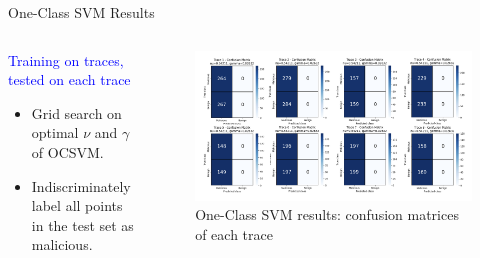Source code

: \documentclass[aspectratio=169, 8pt]{beamer}
\begin{document}
\begin{frame}{One-Class SVM Results}
\begin{columns}

\begin{column}{0.4 \linewidth}
    \textcolor{blue}{\large{Training on traces, tested on each trace}}
    \begin{itemize}
        \item Grid search on optimal \(\nu\) and \(\gamma\) of OCSVM.
        \item Indiscriminately label all points in the test set as malicious.

    \end{itemize}
\end{column}


\begin{column}{0.7 \linewidth}
\begin{figure}
    \centering
    \includegraphics[width = 0.9 \linewidth]{images/ocsvm.png}
    \caption{One-Class SVM results: confusion matrices of each trace}
    \label{fig:enter-label}
\end{figure}


\end{column}

\end{columns}

    
\end{frame}
\end{document}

◆ Exercise instructions: Every entry must be written out exactly, with all pictures left out.

◆ Reply:
Source code

: \documentclass[aspectratio=169, 8pt]{beamer}
\begin{document}
\begin{frame}{One-Class SVM Results}
\begin{columns}

\begin{column}{0.4 \linewidth}
    \textcolor{blue}{\large{Training on traces, tested on each trace}}
    \begin{itemize}
        \item Grid search on optimal \(\nu\) and \(\gamma\) of OCSVM.
        \item Indiscriminately label all points in the test set as malicious.

    \end{itemize}
\end{column}


\begin{column}{0.7 \linewidth}
\begin{figure}
    \centering
    \includegraphics[width = 0.9 \linewidth]{images/ocsvm.png}
    \caption{One-Class SVM results: confusion matrices of each trace}
    \label{fig:enter-label}
\end{figure}


\end{column}

\end{columns}

    
\end{frame}
\end{document}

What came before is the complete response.